TRUCKER RAJESH Bhatia’s office is tiny, a 10-by-six-foot first floor room in a dirty bylane off Guru Nanak Auto Market in west Delhi’s Punjabi Bagh. Outside, men are loading large crates on to trucks. This is one of India’s busiest transport hubs from where thousands of trucks depart each day. The air smells of paint, diesel, and sweat. Bhatia’s been working out of here for 18 years. He once wanted to be a Bollywood star, but at 25, his father and elder brother yanked him into the business. The Bhatias are attached vehicle owners or AVOs, folks who own fleets (60 trucks in their case) but run them in the name of a different company. For them, Jaipur Golden, north India’s largest transport company, which employs them as AVOs, is everything.

“Our family’s destiny is inextricably linked to Jaipur Golden. As it grows and prospers, so do we,” says Rajesh. His father, 78-year-old Thakur Dass Bhatia who was Jaipur Golden’s first AVO, puts more sentiment in his comment. “I started out cleaning trucks; today I own a fleet. From a pauper, I became a millionaire, all because of Jaipur Golden.”

He isn’t alone—there are 99 other families who have all turned multimillionaires. Not all remain AVOs. Some have become hoteliers, like Mangal Sen Malhotra and Vipin Khanna, who run hotels in Kanpur (Uttar Pradesh) and Manesar (Haryana) respectively. But they say they owe their prosperity to Jaipur Golden.

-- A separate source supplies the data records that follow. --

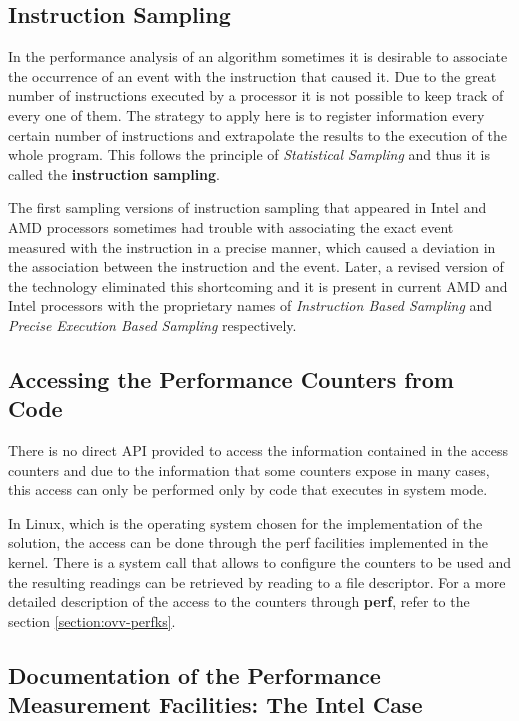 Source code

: \subsection{Instruction Sampling}\label{subsection:sampling}
In the performance analysis of an algorithm sometimes it is desirable to associate the occurrence of an event with the instruction that caused it. Due to the great number of instructions executed by a processor it is not possible to keep track of every one of them. The strategy to apply here is to register information every certain number of instructions and extrapolate the results to the execution of the whole program. This follows the principle of \textit{Statistical Sampling} and thus it is called the \textbf{instruction sampling}.

The first sampling versions of instruction sampling that appeared in Intel and AMD processors sometimes had trouble with associating the exact event measured with the instruction in a precise manner, which caused a deviation in the association between the instruction and the event. Later, a revised version of the technology eliminated this shortcoming and it is present in current AMD and Intel processors with the proprietary names of \textit{Instruction Based Sampling} \cite{amd-ibs} and \textit{Precise Execution Based Sampling}  respectively. 

\subsection{Accessing the Performance Counters from Code}\label{subsection:accessing-code}

There is no direct API provided to access the information contained in the access counters and due to the information that some counters expose in many cases, this access can only be performed only by code that executes in system mode.

In Linux, which is the operating system chosen for the implementation of the solution, the access can be done through the perf facilities implemented in the kernel. There is a system call that allows to configure the counters to be used and the resulting readings can be retrieved by reading to a file descriptor. For a more detailed description of the access to the counters through \textbf{perf}, refer to the section \ref{section:ovv-perfks}. 

\subsection{Documentation of the Performance Measurement Facilities: The Intel Case }\label{subsection:performance-documentation}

This is the extraordinary story of how a trucking company figured out a way to share wealth with its employees in an era before the idea of employee stock options was born. Think of it as ESOPs with a spin before tech outfits made them wildly popular—and the lessons it holds for today’s businesses.

AUGUST, 1947. Sardari Lal Bahri had to abandon his flourishing bus transport business in west Punjab (now Pakistan) and flee to India. He crossed over with his three brothers, their families, and driver Makhan Singh.

They settled down near Delhi, in a dusty village called Gurgaon. Sardari Lal’s son, Virender, now one of Jaipur Golden’s three managing directors, says: “We ran the biggest fleet in Pakistan, with 63 buses. But we could not bring a single bus from there. We had to start from scratch.”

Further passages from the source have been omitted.